Give the entries again exactly as they appear, but without the images.

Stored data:
#####
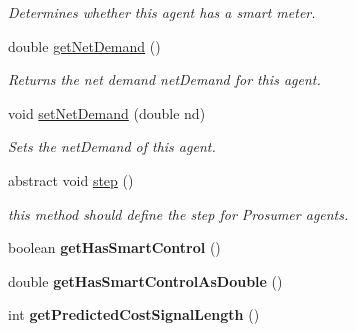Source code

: \begin{DoxyCompactItemize}
\begin{DoxyCompactList}\small\item\em Determines whether this agent has a smart meter. \end{DoxyCompactList}\item 
double \hyperlink{classuk_1_1ac_1_1dmu_1_1iesd_1_1cascade_1_1agents_1_1prosumers_1_1_prosumer_agent_a0e29a0e3c42a22d4928fc3d4355839da}{get\-Net\-Demand} ()
\begin{DoxyCompactList}\small\item\em Returns the net demand {\ttfamily net\-Demand} for this agent. \end{DoxyCompactList}\item 
void \hyperlink{classuk_1_1ac_1_1dmu_1_1iesd_1_1cascade_1_1agents_1_1prosumers_1_1_prosumer_agent_af2175ee49726bb96de3807cd2bf8fb71}{set\-Net\-Demand} (double nd)
\begin{DoxyCompactList}\small\item\em Sets the {\ttfamily net\-Demand} of this agent. \end{DoxyCompactList}\item 
abstract void \hyperlink{classuk_1_1ac_1_1dmu_1_1iesd_1_1cascade_1_1agents_1_1prosumers_1_1_prosumer_agent_a04cfe275806d2341eaa16350027f8947}{step} ()
\begin{DoxyCompactList}\small\item\em this method should define the step for Prosumer agents. \end{DoxyCompactList}\item 
\hypertarget{classuk_1_1ac_1_1dmu_1_1iesd_1_1cascade_1_1agents_1_1prosumers_1_1_prosumer_agent_a87779946140d133c61752cdab13d259a}{boolean {\bfseries get\-Has\-Smart\-Control} ()}\label{classuk_1_1ac_1_1dmu_1_1iesd_1_1cascade_1_1agents_1_1prosumers_1_1_prosumer_agent_a87779946140d133c61752cdab13d259a}

\item 
\hypertarget{classuk_1_1ac_1_1dmu_1_1iesd_1_1cascade_1_1agents_1_1prosumers_1_1_prosumer_agent_a7281da7641d84f6e9964ea8ef9347a15}{double {\bfseries get\-Has\-Smart\-Control\-As\-Double} ()}\label{classuk_1_1ac_1_1dmu_1_1iesd_1_1cascade_1_1agents_1_1prosumers_1_1_prosumer_agent_a7281da7641d84f6e9964ea8ef9347a15}

\item 
\hypertarget{classuk_1_1ac_1_1dmu_1_1iesd_1_1cascade_1_1agents_1_1prosumers_1_1_prosumer_agent_ac67ddeb0bf184fe38131f0af4cf796a4}{int {\bfseries get\-Predicted\-Cost\-Signal\-Length} ()}\label{classuk_1_1ac_1_1dmu_1_1iesd_1_1cascade_1_1agents_1_1prosumers_1_1_prosumer_agent_ac67ddeb0bf184fe38131f0af4cf796a4}


\end{DoxyCompactItemize}
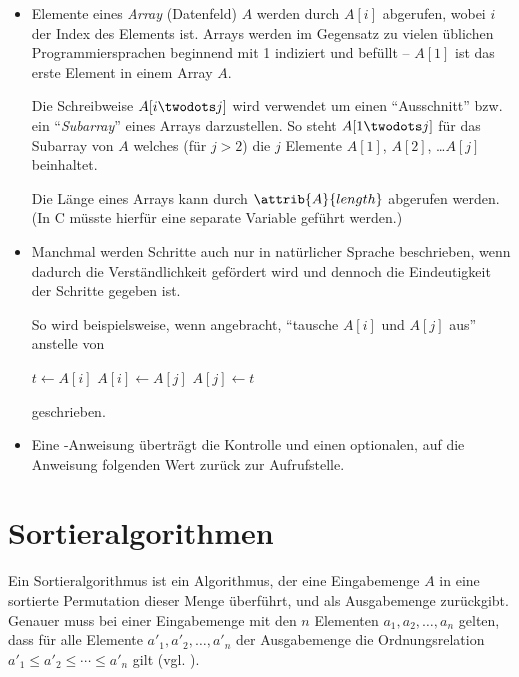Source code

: \begin{itemize}
    \item Elemente eines \emph{Array} (Datenfeld) $A$ werden durch $A[i]$ abgerufen, wobei $i$ der Index des Elements ist. Arrays werden im Gegensatz zu vielen üblichen Pro\-grammier\-sprachen beginnend mit 1 indiziert und befüllt -- $A[1]$ ist das erste Element in einem Array $A$.
    
    Die Schreibweise $A[i \twodots j]$ wird verwendet um einen \enquote{Ausschnitt} bzw. ein \enquote{\emph{Subarray}} eines Arrays darzustellen. So steht $A[1 \twodots j]$ für das Subarray von $A$ welches (für $j > 2$) die $j$ Elemente $A[1]$, $A[2]$, \ldots $A[j]$ beinhaltet.
    
    Die Länge eines Arrays kann durch $\attrib{A}{length}$ abgerufen werden. (In C müsste hierfür eine separate Variable geführt werden.)

    \item Manchmal werden Schritte auch nur in natürlicher Sprache beschrieben, wenn dadurch die Verständlichkeit gefördert wird und dennoch die Eindeutigkeit der Schritte gegeben ist.

    So wird beispielsweise, wenn angebracht, \enquote{tausche $A[i]$ und $A[j]$ aus} anstelle von
    \begin{codebox}
        \li $t \gets A[i]$
        \li $A[i] \gets A[j]$
        \li $A[j] \gets t$
    \end{codebox}
    geschrieben.
    
    \item Eine \Return-Anweisung überträgt die Kontrolle und einen optionalen, auf die Anweisung folgenden Wert zurück zur Aufrufstelle.

\end{itemize}

\section{Sortieralgorithmen}
\label{sec:sorting-algorithms-definition}

Ein Sortieralgorithmus ist ein Algorithmus, der eine Eingabemenge $A$ in eine sortierte Permutation dieser Menge überführt, und als Ausgabemenge zurückgibt. Genauer muss bei einer Eingabemenge mit den $n$ Elementen $a_1, a_2, \ldots, a_n$ gelten, dass für alle Elemente $a'_1, a'_2, \ldots, a'_n$ der Ausgabemenge die Ordnungsrelation $a'_1 \leq a'_2 \leq \cdots \leq a'_n$ gilt (vgl. \cite[4]{taocp3}).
#####
- Finished exercise:
Source code

: \begin{DoxyCompactItemize}
\begin{DoxyCompactList}\small\item\em Determines whether this agent has a smart meter. \end{DoxyCompactList}\item 
double \hyperlink{classuk_1_1ac_1_1dmu_1_1iesd_1_1cascade_1_1agents_1_1prosumers_1_1_prosumer_agent_a0e29a0e3c42a22d4928fc3d4355839da}{get\-Net\-Demand} ()
\begin{DoxyCompactList}\small\item\em Returns the net demand {\ttfamily net\-Demand} for this agent. \end{DoxyCompactList}\item 
void \hyperlink{classuk_1_1ac_1_1dmu_1_1iesd_1_1cascade_1_1agents_1_1prosumers_1_1_prosumer_agent_af2175ee49726bb96de3807cd2bf8fb71}{set\-Net\-Demand} (double nd)
\begin{DoxyCompactList}\small\item\em Sets the {\ttfamily net\-Demand} of this agent. \end{DoxyCompactList}\item 
abstract void \hyperlink{classuk_1_1ac_1_1dmu_1_1iesd_1_1cascade_1_1agents_1_1prosumers_1_1_prosumer_agent_a04cfe275806d2341eaa16350027f8947}{step} ()
\begin{DoxyCompactList}\small\item\em this method should define the step for Prosumer agents. \end{DoxyCompactList}\item 
\hypertarget{classuk_1_1ac_1_1dmu_1_1iesd_1_1cascade_1_1agents_1_1prosumers_1_1_prosumer_agent_a87779946140d133c61752cdab13d259a}{boolean {\bfseries get\-Has\-Smart\-Control} ()}\label{classuk_1_1ac_1_1dmu_1_1iesd_1_1cascade_1_1agents_1_1prosumers_1_1_prosumer_agent_a87779946140d133c61752cdab13d259a}

\item 
\hypertarget{classuk_1_1ac_1_1dmu_1_1iesd_1_1cascade_1_1agents_1_1prosumers_1_1_prosumer_agent_a7281da7641d84f6e9964ea8ef9347a15}{double {\bfseries get\-Has\-Smart\-Control\-As\-Double} ()}\label{classuk_1_1ac_1_1dmu_1_1iesd_1_1cascade_1_1agents_1_1prosumers_1_1_prosumer_agent_a7281da7641d84f6e9964ea8ef9347a15}

\item 
\hypertarget{classuk_1_1ac_1_1dmu_1_1iesd_1_1cascade_1_1agents_1_1prosumers_1_1_prosumer_agent_ac67ddeb0bf184fe38131f0af4cf796a4}{int {\bfseries get\-Predicted\-Cost\-Signal\-Length} ()}\label{classuk_1_1ac_1_1dmu_1_1iesd_1_1cascade_1_1agents_1_1prosumers_1_1_prosumer_agent_ac67ddeb0bf184fe38131f0af4cf796a4}


\end{DoxyCompactItemize}
Source code

: \begin{itemize}
    \item Elemente eines \emph{Array} (Datenfeld) $A$ werden durch $A[i]$ abgerufen, wobei $i$ der Index des Elements ist. Arrays werden im Gegensatz zu vielen üblichen Pro\-grammier\-sprachen beginnend mit 1 indiziert und befüllt -- $A[1]$ ist das erste Element in einem Array $A$.
    
    Die Schreibweise $A[i \twodots j]$ wird verwendet um einen \enquote{Ausschnitt} bzw. ein \enquote{\emph{Subarray}} eines Arrays darzustellen. So steht $A[1 \twodots j]$ für das Subarray von $A$ welches (für $j > 2$) die $j$ Elemente $A[1]$, $A[2]$, \ldots $A[j]$ beinhaltet.
    
    Die Länge eines Arrays kann durch $\attrib{A}{length}$ abgerufen werden. (In C müsste hierfür eine separate Variable geführt werden.)

    \item Manchmal werden Schritte auch nur in natürlicher Sprache beschrieben, wenn dadurch die Verständlichkeit gefördert wird und dennoch die Eindeutigkeit der Schritte gegeben ist.

    So wird beispielsweise, wenn angebracht, \enquote{tausche $A[i]$ und $A[j]$ aus} anstelle von
    \begin{codebox}
        \li $t \gets A[i]$
        \li $A[i] \gets A[j]$
        \li $A[j] \gets t$
    \end{codebox}
    geschrieben.
    
    \item Eine \Return-Anweisung überträgt die Kontrolle und einen optionalen, auf die Anweisung folgenden Wert zurück zur Aufrufstelle.

\end{itemize}

\section{Sortieralgorithmen}
\label{sec:sorting-algorithms-definition}

Ein Sortieralgorithmus ist ein Algorithmus, der eine Eingabemenge $A$ in eine sortierte Permutation dieser Menge überführt, und als Ausgabemenge zurückgibt. Genauer muss bei einer Eingabemenge mit den $n$ Elementen $a_1, a_2, \ldots, a_n$ gelten, dass für alle Elemente $a'_1, a'_2, \ldots, a'_n$ der Ausgabemenge die Ordnungsrelation $a'_1 \leq a'_2 \leq \cdots \leq a'_n$ gilt (vgl. \cite[4]{taocp3}).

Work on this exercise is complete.